##### DATASET CONTENT #####
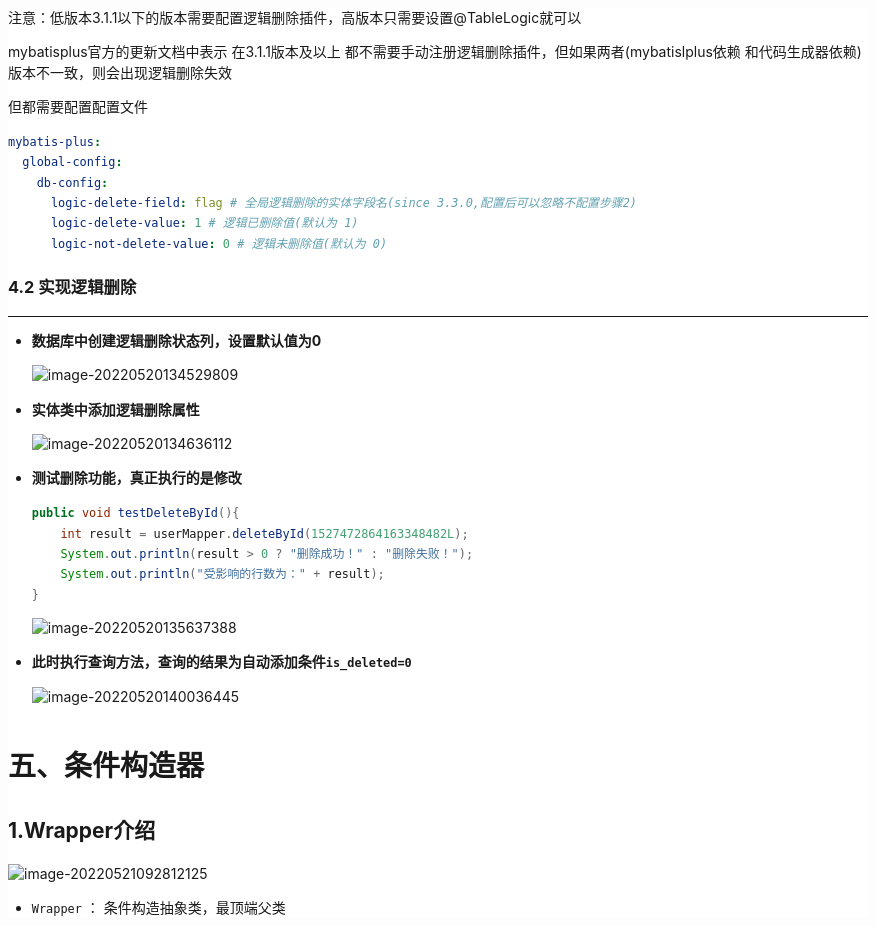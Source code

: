 注意：低版本3.1.1以下的版本需要配置逻辑删除插件，高版本只需要设置@TableLogic就可以

mybatisplus官方的更新文档中表示 在3.1.1版本及以上 都不需要手动注册逻辑删除插件，但如果两者(mybatislplus依赖 和代码生成器依赖)版本不一致，则会出现逻辑删除失效

但都需要配置配置文件

```yaml
mybatis-plus:
  global-config:
    db-config:
      logic-delete-field: flag # 全局逻辑删除的实体字段名(since 3.3.0,配置后可以忽略不配置步骤2)
      logic-delete-value: 1 # 逻辑已删除值(默认为 1)
      logic-not-delete-value: 0 # 逻辑未删除值(默认为 0)
```


### 4.2	实现逻辑删除

---

- **数据库中创建逻辑删除状态列，设置默认值为0**

  ![image-20220520134529809](https://image-bed-vz.oss-cn-hangzhou.aliyuncs.com/MyBatis-Plus/image-20220520134529809.png)

- **实体类中添加逻辑删除属性**

  ![image-20220520134636112](https://image-bed-vz.oss-cn-hangzhou.aliyuncs.com/MyBatis-Plus/image-20220520134636112.png)

- **测试删除功能，真正执行的是修改**

  ```java
  public void testDeleteById(){
      int result = userMapper.deleteById(1527472864163348482L);
      System.out.println(result > 0 ? "删除成功！" : "删除失败！");
      System.out.println("受影响的行数为：" + result);
  }
  ```

  ![image-20220520135637388](https://image-bed-vz.oss-cn-hangzhou.aliyuncs.com/MyBatis-Plus/image-20220520135637388.png)

- **此时执行查询方法，查询的结果为自动添加条件`is_deleted=0`**

  ![image-20220520140036445](https://image-bed-vz.oss-cn-hangzhou.aliyuncs.com/MyBatis-Plus/image-20220520140036445.png)





# 五、条件构造器

## 1.Wrapper介绍

![image-20220521092812125](https://image-bed-vz.oss-cn-hangzhou.aliyuncs.com/MyBatis-Plus/image-20220521092812125.png)

- `Wrapper` ： 条件构造抽象类，最顶端父类
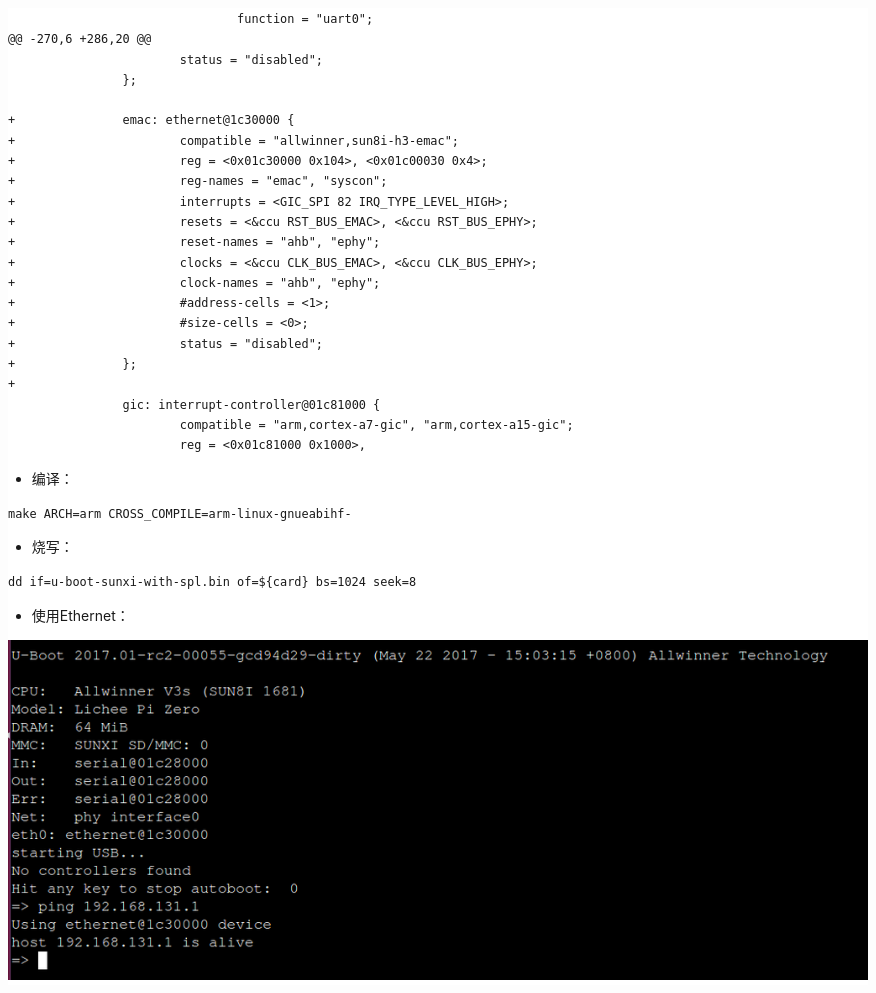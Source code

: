                                     function = "uart0";
    @@ -270,6 +286,20 @@
                            status = "disabled";
                    };

    +               emac: ethernet@1c30000 {
    +                       compatible = "allwinner,sun8i-h3-emac";
    +                       reg = <0x01c30000 0x104>, <0x01c00030 0x4>;
    +                       reg-names = "emac", "syscon";
    +                       interrupts = <GIC_SPI 82 IRQ_TYPE_LEVEL_HIGH>;
    +                       resets = <&ccu RST_BUS_EMAC>, <&ccu RST_BUS_EPHY>;
    +                       reset-names = "ahb", "ephy";
    +                       clocks = <&ccu CLK_BUS_EMAC>, <&ccu CLK_BUS_EPHY>;
    +                       clock-names = "ahb", "ephy";
    +                       #address-cells = <1>;
    +                       #size-cells = <0>;
    +                       status = "disabled";
    +               };
    +
                    gic: interrupt-controller@01c81000 {
                            compatible = "arm,cortex-a7-gic", "arm,cortex-a15-gic";
                            reg = <0x01c81000 0x1000>,

- 编译：
```
make ARCH=arm CROSS_COMPILE=arm-linux-gnueabihf-
```

- 烧写：

```
dd if=u-boot-sunxi-with-spl.bin of=${card} bs=1024 seek=8
```

- 使用Ethernet：

![](./../static/Drive/Ethernet_4.png)
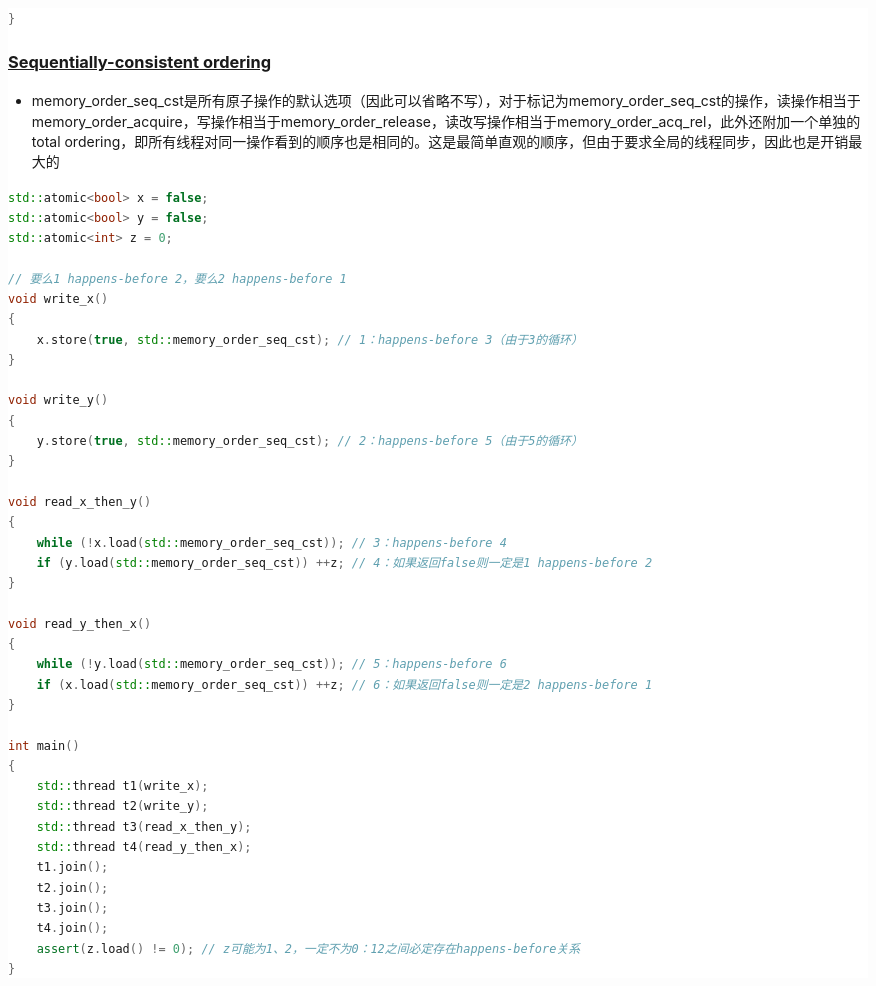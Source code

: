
 ```cpp
}
```

### [Sequentially-consistent ordering](https://en.cppreference.com/w/cpp/atomic/memory_order#Sequentially-consistent_ordering)

* memory_order_seq_cst是所有原子操作的默认选项（因此可以省略不写），对于标记为memory_order_seq_cst的操作，读操作相当于memory_order_acquire，写操作相当于memory_order_release，读改写操作相当于memory_order_acq_rel，此外还附加一个单独的total ordering，即所有线程对同一操作看到的顺序也是相同的。这是最简单直观的顺序，但由于要求全局的线程同步，因此也是开销最大的

```cpp
std::atomic<bool> x = false;
std::atomic<bool> y = false;
std::atomic<int> z = 0;

// 要么1 happens-before 2，要么2 happens-before 1
void write_x()
{
    x.store(true, std::memory_order_seq_cst); // 1：happens-before 3（由于3的循环）
}

void write_y()
{
    y.store(true, std::memory_order_seq_cst); // 2：happens-before 5（由于5的循环）
}

void read_x_then_y()
{
    while (!x.load(std::memory_order_seq_cst)); // 3：happens-before 4
    if (y.load(std::memory_order_seq_cst)) ++z; // 4：如果返回false则一定是1 happens-before 2
}

void read_y_then_x()
{
    while (!y.load(std::memory_order_seq_cst)); // 5：happens-before 6
    if (x.load(std::memory_order_seq_cst)) ++z; // 6：如果返回false则一定是2 happens-before 1
}

int main()
{
    std::thread t1(write_x);
    std::thread t2(write_y);
    std::thread t3(read_x_then_y);
    std::thread t4(read_y_then_x);
    t1.join();
    t2.join();
    t3.join();
    t4.join();
    assert(z.load() != 0); // z可能为1、2，一定不为0：12之间必定存在happens-before关系
}
```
#####
Across the entries, state how many lines contain "load", giving the number only.

5